Apasionante la historia que nos cuenta Pedro Chacón, buen conocedor de la vida y la obra de María Zambrano, en Víctima de la piedad, pero a ratos dudamos de si el ligero artificio novelesco con que se nos narra resulta o no necesario. El libro lleva un apéndice de fotografías y documentos (uno de ellos estremecedor en su torpe sintaxis burocrática) y quizá hubiera sido preferible una biografía sin novelar de Araceli Zambrano, la hermosa y desdichada hermana de quien tan atinadamente supo entreverar filosofía y poesía.

               María Zambrano, nacida en 1904, siempre sintió devoción por su hermana Araceli, siete años más joven. En ella veía “una compensación para nuestros padres de todo lo que yo no podía llevarles, la alegría, la belleza, la ternura, la bondad inmensa”. Cuando volvió a retomar el contacto, tras los desastres de las dos guerras, la española y la mundial, ya no la abandonaría hasta su muerte en 1972, y las dos vivieron, primero en Roma, luego en Francia, en una pobreza laboriosa rodeada de gatos (por culpa de los gatos, y tras reiteradas denuncias de los vecinos, fueron precisamente expulsadas de Roma) y con la constante atención de algunos pocos fieles admiradores.

            Araceli Zambrano se casó con Carlos Díez, un joven médico que se había destacado como opositor a la dictadura primorriverista, en enero de 1931. No tardaría en proclamarse la República como el mejor regalo de bodas.
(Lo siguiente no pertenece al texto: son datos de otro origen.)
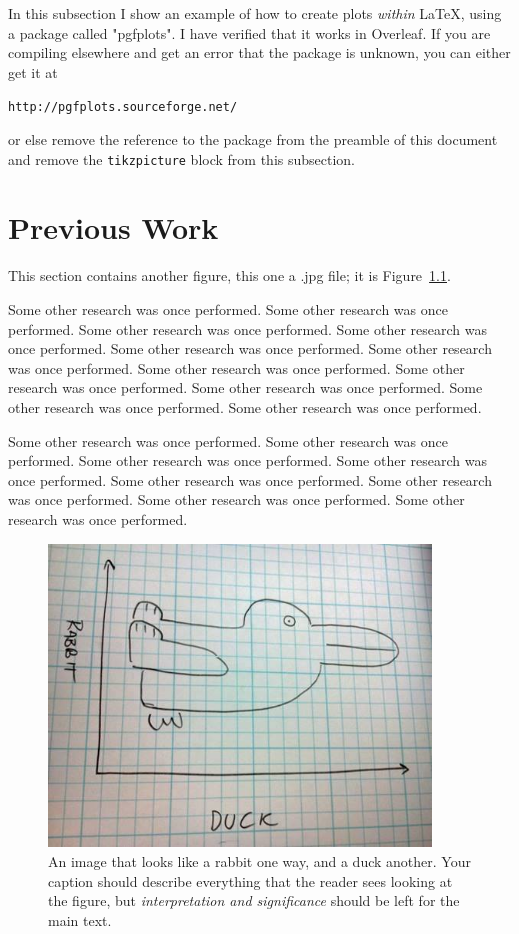 \documentclass[11pt]{ucscthesisbs}
\begin{document}
In this subsection I show an example of how to create plots {\it within} LaTeX, using a package called "pgfplots".  I have verified that it works in Overleaf.  If you are compiling elsewhere and get an error that the package is unknown, you can either get it at 
\begin{center}
{\tt http://pgfplots.sourceforge.net/}
\end{center}
or else remove the reference to the package from the preamble of this document and remove the {\tt tikzpicture} block from this subsection.



\chapter{Previous Work}

This section contains another figure, this one a .jpg file; it is Figure~\ref{fig:jpgfile}.

Some other research was once performed.
Some other research was once performed.
Some other research was once performed.
Some other research was once performed.
Some other research was once performed.
Some other research was once performed.
Some other research was once performed.
Some other research was once performed.
Some other research was once performed.
Some other research was once performed.
Some other research was once performed.

Some other research was once performed.
Some other research was once performed.
Some other research was once performed.
Some other research was once performed.
Some other research was once performed.
Some other research was once performed.
Some other research was once performed.
Some other research was once performed.

\begin{figure}[t!]
 \centerline{
  \includegraphics[width=4.0in]{rabbit-or-duck.jpg}
 }
\caption[Rabbit or duck?]
{An image that looks like a rabbit one way, and a duck another.  Your caption should describe everything that the reader sees looking at the figure, but {\it interpretation and significance} should be left for the main text.
}
\label{fig:jpgfile}
\end{figure}
\end{document}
Pero los nubarrones comenzaron pronto, en lo político y en lo personal.

            El primer capítulo de Víctima de la piedad se titula “Carlos” y es un monólogo, fechado en septiembre de 1952: “Hace semanas que tomé la decisión y ningún motivo me mueve a retractarme de ella. Tengo solo cuarenta y ocho años, pero no cumpliré más”. El capítulo puede leerse de manera independiente. En esas páginas —como en el resto del libro—  la tragedia personal se entremezcla con la tragedia histórica. Y en medio de todo, está la figura de Araceli: “No es cierto que mi vida empezara cuando la conocí, pero siempre he sabido que comenzó a terminar cuando la perdí. Nada queda de aquel rebelde adolescente, ni de aquel joven apasionado, ni de aquel médico consagrado a su profesión, ni de aquel ferviente comunista… Nada queda y, por tanto, a nada voy a poner fin. Tan solo a las sombras de un sueño perdido”.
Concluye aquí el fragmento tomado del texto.